[Opening Supplied material section]
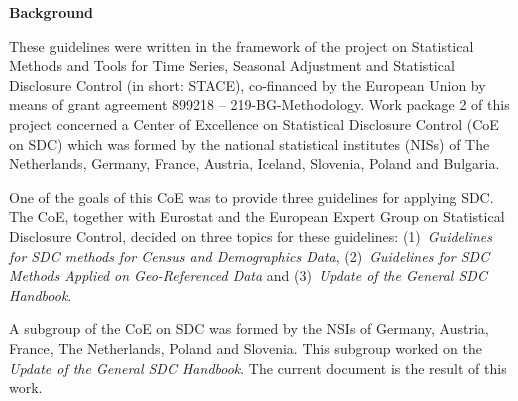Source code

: 	
	\vfill %
	
	\newpage 

\noindent \textbf{\large Background}\bigskip

\noindent These guidelines were written in the framework of the project on Statistical Methods and Tools for Time Series, Seasonal Adjustment and Statistical Disclosure Control (in short: STACE), co-financed by the European Union by means of grant agreement 899218 -- 219-BG-Methodology. Work package 2 of this project concerned a Center of Excellence on Statistical Disclosure Control (CoE on SDC) which was formed by the national statistical institutes (NISs) of The Netherlands, Germany, France, Austria, Iceland, Slovenia, Poland and Bulgaria.

One of the goals of this CoE was to provide three guidelines for applying SDC. The CoE, together with Eurostat and the European Expert Group on Statistical Disclosure Control, decided on three topics for these guidelines: (1)~\textit{Guidelines for SDC methods for Census and Demographics Data}, (2)~\textit{Guidelines for SDC Methods Applied on Geo-Referenced Data} and (3)~\textit{Update of the General SDC Handbook}.

A subgroup of the CoE on SDC was formed by the NSIs of Germany, Austria, France, The Netherlands, Poland and Slovenia. This subgroup worked on the \textit{Update of the General SDC Handbook}. The current document is the result of this work.

\vfill
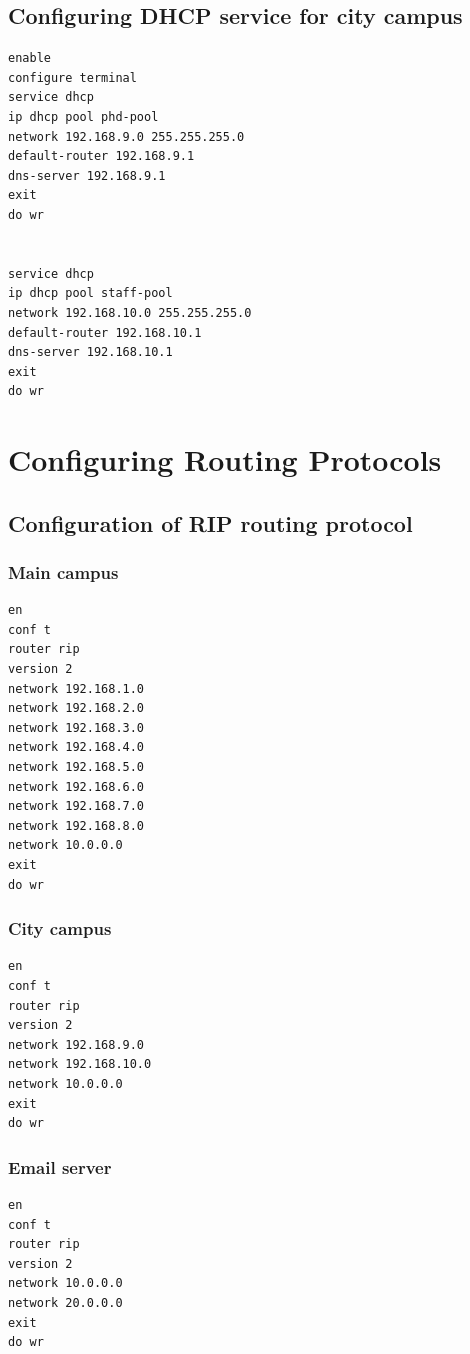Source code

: \documentclass[12pt]{article}
\begin{document}
\subsection{Configuring DHCP service for city campus }
\begin{verbatim}
enable
configure terminal
service dhcp
ip dhcp pool phd-pool
network 192.168.9.0 255.255.255.0
default-router 192.168.9.1
dns-server 192.168.9.1
exit
do wr


service dhcp
ip dhcp pool staff-pool
network 192.168.10.0 255.255.255.0
default-router 192.168.10.1
dns-server 192.168.10.1
exit
do wr
\end{verbatim}













\section{Configuring Routing Protocols}
\subsection{Configuration of RIP routing protocol}
\subsubsection{Main campus}
\begin{verbatim}
en 
conf t
router rip
version 2
network 192.168.1.0
network 192.168.2.0
network 192.168.3.0
network 192.168.4.0
network 192.168.5.0
network 192.168.6.0
network 192.168.7.0
network 192.168.8.0
network 10.0.0.0
exit
do wr
\end{verbatim}
\subsubsection{City campus}
\begin{verbatim}
en 
conf t
router rip
version 2
network 192.168.9.0
network 192.168.10.0
network 10.0.0.0
exit
do wr
\end{verbatim}
\subsubsection{Email server}
\begin{verbatim}
en 
conf t
router rip
version 2
network 10.0.0.0
network 20.0.0.0
exit
do wr
\end{verbatim}
\end{document}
[Closing Supplied material section]
▶ _Problem_: Copy every line from the entries that contains the word "pool".

▶ _Output_:
ip dhcp pool phd-pool
ip dhcp pool staff-pool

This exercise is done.